Re: [PATCH v3 00/22] Add support for shared PTEs across processes

From: Pedro Falcato

Date: Thu Feb 26 2026 - 16:22:49 EST


On Wed, Feb 25, 2026 at 03:06:10PM -0800, Kalesh Singh wrote:
> On Tue, Feb 24, 2026 at 1:40 AM David Hildenbrand (Arm)
> <david@xxxxxxxxxx> wrote:
> >
> > > I believe that managing a pseudo-filesystem (msharefs) and mapping via
> > > ioctl during process creation could introduce overhead that impacts
> > > app startup latency. Ideally, child apps shouldn't be aware of this
> > > sharing or need to manage the pseudo-filesystem on their end.
> > All process must be aware of these special semantics.
> >
> > I'd assume that fork() would simply replicate mshare region into the
> > fork'ed child process. So from that point of view, it's "transparent" as
> > in "no special mshare() handling required after fork".
>
> Hi David,
>
> That's agood point. If fork() simply replicates the mshare region, it
> does achieve transparency in terms of setup.
>
> I am still concerned about transparency in terms of observability.
> Applications and sometimes inspect their own mappings (from
> /proc/self/maps) to locate specific code or data regions for various
> anti-tamper and obfuscation techniques. [2] If those mappings suddenly
> point to an msharefs pseudo-file instead of the expected shared
> library backing, it may break user-space assumptions and cause
> compatibility issues.

I'm not worried about transparency because this is not supposed to be
transparent. This is not supposed to be used by most core system software.
This is supposed to help replace hugetlb page table sharing.

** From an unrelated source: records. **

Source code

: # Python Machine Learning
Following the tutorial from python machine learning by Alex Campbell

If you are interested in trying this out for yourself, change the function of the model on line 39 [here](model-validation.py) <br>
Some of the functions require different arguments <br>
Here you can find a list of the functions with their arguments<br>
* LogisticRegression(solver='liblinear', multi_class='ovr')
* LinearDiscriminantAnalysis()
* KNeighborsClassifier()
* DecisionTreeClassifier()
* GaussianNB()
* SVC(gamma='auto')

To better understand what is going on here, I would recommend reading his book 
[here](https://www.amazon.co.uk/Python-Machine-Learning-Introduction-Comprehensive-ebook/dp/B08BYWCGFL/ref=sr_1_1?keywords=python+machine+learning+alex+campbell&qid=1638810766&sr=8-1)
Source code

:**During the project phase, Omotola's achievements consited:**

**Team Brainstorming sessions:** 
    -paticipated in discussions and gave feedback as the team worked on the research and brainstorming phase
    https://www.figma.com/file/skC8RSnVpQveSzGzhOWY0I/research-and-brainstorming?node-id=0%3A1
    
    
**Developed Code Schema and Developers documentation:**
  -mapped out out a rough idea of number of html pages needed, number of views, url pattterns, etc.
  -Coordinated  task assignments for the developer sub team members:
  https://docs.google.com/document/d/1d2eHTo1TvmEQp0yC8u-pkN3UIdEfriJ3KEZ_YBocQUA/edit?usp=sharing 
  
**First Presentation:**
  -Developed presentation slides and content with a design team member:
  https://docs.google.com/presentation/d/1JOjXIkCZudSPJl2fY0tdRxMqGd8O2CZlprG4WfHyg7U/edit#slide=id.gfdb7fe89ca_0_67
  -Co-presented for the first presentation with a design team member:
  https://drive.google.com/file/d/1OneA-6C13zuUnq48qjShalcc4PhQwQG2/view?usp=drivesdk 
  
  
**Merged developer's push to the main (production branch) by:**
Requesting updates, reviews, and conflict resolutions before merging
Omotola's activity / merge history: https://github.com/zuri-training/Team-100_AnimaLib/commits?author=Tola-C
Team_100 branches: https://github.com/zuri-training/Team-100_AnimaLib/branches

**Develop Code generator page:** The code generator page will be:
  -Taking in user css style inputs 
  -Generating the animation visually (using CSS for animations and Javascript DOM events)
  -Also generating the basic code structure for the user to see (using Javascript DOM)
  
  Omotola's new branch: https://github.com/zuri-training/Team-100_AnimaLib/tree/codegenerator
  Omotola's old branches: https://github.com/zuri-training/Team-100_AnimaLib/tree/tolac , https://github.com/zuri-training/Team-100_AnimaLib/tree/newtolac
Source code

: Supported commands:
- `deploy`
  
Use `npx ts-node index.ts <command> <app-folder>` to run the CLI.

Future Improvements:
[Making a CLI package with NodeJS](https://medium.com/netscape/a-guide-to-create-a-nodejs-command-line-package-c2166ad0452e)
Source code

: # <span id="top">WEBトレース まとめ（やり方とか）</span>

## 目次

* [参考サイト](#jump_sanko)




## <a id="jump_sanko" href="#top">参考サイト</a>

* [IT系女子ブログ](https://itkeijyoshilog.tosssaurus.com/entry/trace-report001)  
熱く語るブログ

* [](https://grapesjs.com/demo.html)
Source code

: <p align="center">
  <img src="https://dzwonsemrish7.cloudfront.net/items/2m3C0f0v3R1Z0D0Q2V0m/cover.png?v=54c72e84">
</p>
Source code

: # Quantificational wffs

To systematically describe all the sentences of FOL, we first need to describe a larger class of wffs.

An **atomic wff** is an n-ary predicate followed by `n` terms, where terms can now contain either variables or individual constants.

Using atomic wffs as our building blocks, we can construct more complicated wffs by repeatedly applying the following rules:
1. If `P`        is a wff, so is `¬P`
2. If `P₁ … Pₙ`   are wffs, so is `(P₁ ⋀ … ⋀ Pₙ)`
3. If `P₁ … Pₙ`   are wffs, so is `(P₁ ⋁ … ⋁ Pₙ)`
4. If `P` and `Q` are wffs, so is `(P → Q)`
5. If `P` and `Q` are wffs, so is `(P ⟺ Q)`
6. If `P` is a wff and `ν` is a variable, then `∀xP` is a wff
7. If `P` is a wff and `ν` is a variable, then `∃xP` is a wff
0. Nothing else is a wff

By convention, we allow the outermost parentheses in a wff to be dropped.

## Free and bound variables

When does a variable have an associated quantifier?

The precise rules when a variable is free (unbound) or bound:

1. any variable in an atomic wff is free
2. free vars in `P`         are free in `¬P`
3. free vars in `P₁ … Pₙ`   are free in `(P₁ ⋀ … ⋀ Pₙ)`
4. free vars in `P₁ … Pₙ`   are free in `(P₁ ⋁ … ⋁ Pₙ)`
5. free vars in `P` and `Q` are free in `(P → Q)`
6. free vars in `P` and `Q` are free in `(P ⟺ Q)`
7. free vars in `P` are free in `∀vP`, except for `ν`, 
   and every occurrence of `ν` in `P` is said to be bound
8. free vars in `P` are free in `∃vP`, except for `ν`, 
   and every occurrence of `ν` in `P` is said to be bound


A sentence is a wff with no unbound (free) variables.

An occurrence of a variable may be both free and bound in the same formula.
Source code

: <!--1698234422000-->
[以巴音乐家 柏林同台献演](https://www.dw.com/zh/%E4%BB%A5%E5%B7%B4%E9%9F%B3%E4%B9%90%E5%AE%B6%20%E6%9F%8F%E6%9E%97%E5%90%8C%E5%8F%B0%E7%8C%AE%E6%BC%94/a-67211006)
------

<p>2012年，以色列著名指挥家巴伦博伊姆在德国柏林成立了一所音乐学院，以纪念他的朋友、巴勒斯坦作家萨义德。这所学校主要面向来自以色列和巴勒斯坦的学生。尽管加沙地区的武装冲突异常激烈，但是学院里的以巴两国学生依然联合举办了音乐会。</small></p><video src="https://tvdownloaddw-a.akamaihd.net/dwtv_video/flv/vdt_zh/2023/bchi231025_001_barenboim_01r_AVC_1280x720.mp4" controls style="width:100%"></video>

Transparent page table sharing has other constraints. I like the idea, in
theory, but there are a number of constraints that make the idea unfeasible
for now. There are a couple of problems we need to solve first:

1) Every spot where we modify PTEs needs to be assessed and use different
helpers (that can un-cow page tables). Every pte_offset_map_lock() can now
feasibly fail for OOM reasons (and that also needs to be assessed).

2) Various bits of PTE modification/unmapping now needs special care wrt TLB
invalidation. The kernel needs to be aware of how the page tables are shared.
I don't think the current rmap data structures are well suited to this kind
of stuff (perhaps with Lorenzo's WIP anon rmap rework we'll get something
better). Basically every spot that goes "modify PTE, flush TLB for mm" now
needs to go "modify PTE, for every mm that maps this page table, flush $mm"
(if you're thinking that COW will save us, it technically won't, or shouldn't,
because of stuff like try_to_unmap_one() that is used in reclaim).

3) Reclaim loses even more information as now N processes share the same A
bits. I don't know what effects this can cause. It would require
experimentation. Perhaps something like "if page table is shared, value
pte_young more". I don't know if this can work as a bandaid, but it's not
ideal.

4) It's not known whether page table COW fork() is a real win in most cases,
or all cases. Would want measurement.

5) It becomes even harder to estimate RSS and PSS for each process.

For these reasons (and more, certainly), I don't think working mshare() into
a transparent, all-great thing that fits the zygote model can work. It has been
discussed at length how to pull off certain hard bits like TLB invalidation and
locking for mshare, and with mshare we have the advantage of not needing to
support every feature ever (tailoring it more to the big database users of
hugetlb). And we'll still need to adapt certain bits of arch code just to get
it to work efficiently.

This said, if you want to discuss pulling this off, I'm all ears and it could
be perhaps a fun discussion (too late for LSF, I guess), but I don't think
it's workeable into the current mshare efforts. And, believe me, I would love
a unified feature here :)

--
Pedro